** Exercise details **
Locate the word "sont" in the data below, then copy every line that holds it.

*** Opening of Data excerpts ***

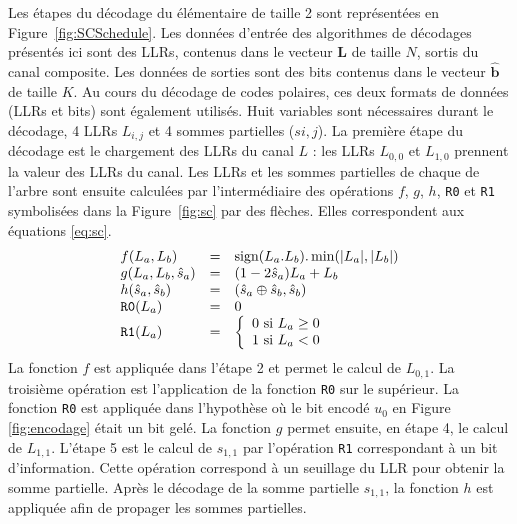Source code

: %
Les étapes du décodage du \noeud élémentaire de taille 2 sont représentées en Figure~\ref{fig:SCSchedule}.
Les données d'entrée des algorithmes de décodages présentés ici sont des LLRs, contenus dans le vecteur $\mathbold{L}$ de taille $N$, sortis du canal composite.
Les données de sorties sont des bits contenus dans le vecteur $\mathbold{\hat{b}}$ de taille $K$.
Au cours du décodage de codes polaires, ces deux formats de données (LLRs et bits) sont également utilisés.
Huit variables sont nécessaires durant le décodage, 4 LLRs $L_{i,j}$ et 4 sommes partielles ($s{i,j}$).
La première étape du décodage est le chargement des LLRs du canal $L$ : les LLRs $L_{0,0}$ et $L_{1,0}$ prennent la valeur des LLRs du canal. Les LLRs et les sommes partielles de chaque \noeud de l'arbre sont ensuite calculées par l'intermédiaire des opérations $f$, $g$, $h$, \texttt{R0} et \texttt{R1} symbolisées dans la Figure~\ref{fig:sc} par des flèches. Elles correspondent aux équations \ref{eq:sc}. 
\begin{eqnarray}
  \begin{array}{l c l}
    f(L_a,L_b) &=& \text{sign}(L_a.L_b).\min(|L_a|,|L_b|)\\
    g(L_a,L_b,\hat{s}_a)&=&(1-2\hat{s}_a)L_a+L_b\\
    h(\hat{s}_a,\hat{s}_b)&=& (\hat{s}_{a} \oplus \hat{s}_{b}, \hat{s}_{b})\\
    \texttt{R0}(L_a) &=& 0 \\
    \texttt{R1}(L_a) &=&  \left\{\begin{array}{l c l} 0 \text{ si } L_a \geq 0 \\ 1 \text{ si } L_a < 0 \end{array}\right.
  \end{array}
  \label{eq:sc}
\end{eqnarray}
La fonction $f$ est appliquée dans l'étape 2 et permet le calcul de $L_{0,1}$.
La troisième opération est l'application de la fonction \texttt{R0} sur le \noeud supérieur. 
La fonction \texttt{R0} est appliquée dans l'hypothèse où le bit encodé $u_0$ en Figure \ref{fig:encodage} était un bit gelé.
La fonction $g$ permet ensuite, en étape 4, le calcul de $L_{1,1}$.
L'étape 5 est le calcul de $s_{1,1}$ par l'opération \texttt{R1} correspondant à un bit d'information. 
Cette opération correspond à un seuillage du LLR pour obtenir la somme partielle.
Après le décodage de la somme partielle $s_{1,1}$, la fonction $h$ est appliquée afin de propager les sommes partielles.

*** Close of Data excerpts ***

** Response box **
Les étapes du décodage du \noeud élémentaire de taille 2 sont représentées en Figure~\ref{fig:SCSchedule}.
Les données d'entrée des algorithmes de décodages présentés ici sont des LLRs, contenus dans le vecteur $\mathbold{L}$ de taille $N$, sortis du canal composite.
Les données de sorties sont des bits contenus dans le vecteur $\mathbold{\hat{b}}$ de taille $K$.
Au cours du décodage de codes polaires, ces deux formats de données (LLRs et bits) sont également utilisés.
Huit variables sont nécessaires durant le décodage, 4 LLRs $L_{i,j}$ et 4 sommes partielles ($s{i,j}$).
La première étape du décodage est le chargement des LLRs du canal $L$ : les LLRs $L_{0,0}$ et $L_{1,0}$ prennent la valeur des LLRs du canal. Les LLRs et les sommes partielles de chaque \noeud de l'arbre sont ensuite calculées par l'intermédiaire des opérations $f$, $g$, $h$, \texttt{R0} et \texttt{R1} symbolisées dans la Figure~\ref{fig:sc} par des flèches. Elles correspondent aux équations \ref{eq:sc}. 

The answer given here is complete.